**Entries shown**
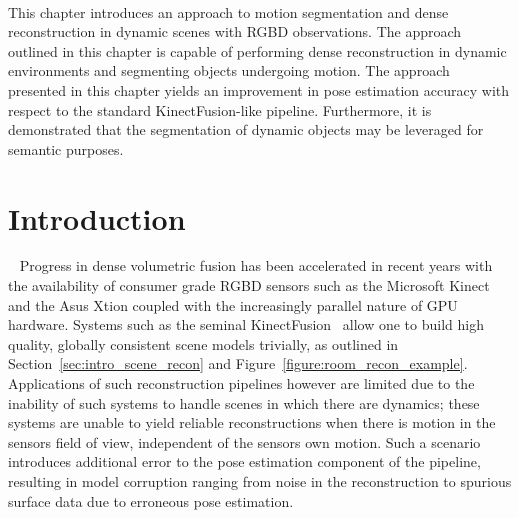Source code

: ~\label{chap:moseg}
\begin{chapterabstract}
This chapter introduces an approach to motion segmentation and dense reconstruction 
in dynamic scenes with RGBD observations. The approach outlined in this chapter is 
capable of performing dense reconstruction in dynamic environments and segmenting objects 
undergoing motion. The approach presented in this chapter yields an improvement in pose 
estimation accuracy with respect to the standard KinectFusion-like pipeline. Furthermore, 
it is demonstrated that the segmentation of dynamic objects may be leveraged for semantic 
purposes.
\end{chapterabstract}

\section{Introduction}
~\label{sec:moseg_introduction}
Progress in dense volumetric fusion has been accelerated in recent years with
the availability of consumer grade RGBD sensors such as the Microsoft Kinect and
the Asus Xtion coupled with the increasingly parallel nature of GPU hardware. Systems such 
as the seminal KinectFusion~\cite{Newcombe2011} allow one to build high quality, globally 
consistent scene models trivially, as outlined in Section~\ref{sec:intro_scene_recon} and 
Figure~\ref{figure:room_recon_example}.
Applications of such reconstruction pipelines however are limited due to the 
inability of such systems to handle scenes in which there are dynamics; these 
systems are unable to yield reliable reconstructions when there is motion in the 
sensors field of view, independent of the sensors own motion. Such a scenario introduces
additional error to the pose estimation component of the pipeline, resulting in
model corruption ranging from noise in the reconstruction to spurious 
surface data due to erroneous pose estimation.

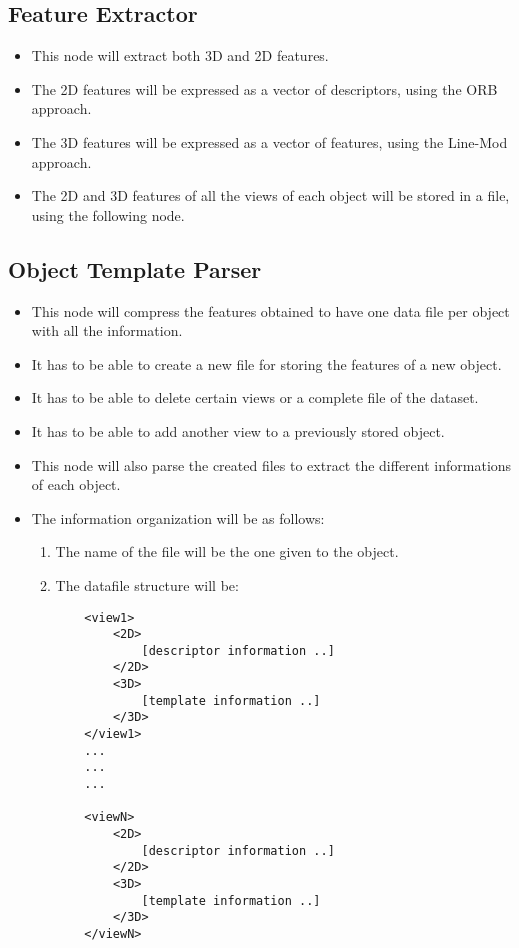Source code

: \documentclass{article}
\begin{document}
\subsection{Feature Extractor}
\begin{itemize}
\item This node will extract both 3D and 2D features. 
\item The 2D features will be expressed as a vector of descriptors, using the ORB approach. 
\item The 3D features will be expressed as a vector of features, using the Line-Mod approach.
\item The 2D and 3D features of all the views of each object will be stored in a file, using the following node.  
\end{itemize}

\subsection{Object Template Parser}
\begin{itemize}
\item This node will compress the features obtained to have one data file per object with all the information.
 
\item It has to be able to create a new file for storing the features of a new object. 
\item It has to be able to delete certain views or a complete file of the dataset. 
\item It has to be able to add another view to a previously stored object. 

\item This node will also parse the created files to extract the different informations of each object. 

\item The information organization will be as follows: 
	\begin{enumerate}
	\item The name of the file will be the one given to the object. 
	\item The datafile structure will be: \\
		\begin{lstlisting}
	<view1>
		<2D>
			[descriptor information ..]
		</2D>
		<3D>
			[template information ..]
		</3D>
	</view1>	
	...
	...
	...		
			
	<viewN>
		<2D>
			[descriptor information ..]
		</2D>
		<3D>
			[template information ..]
		</3D>
	</viewN>	
		
		\end{lstlisting}
	\end{enumerate}
	
\end{itemize}
\end{document}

**Exercise prompt**
From the listing above, work out the number of lines that contain "vector" and give only that.

**Written response**
2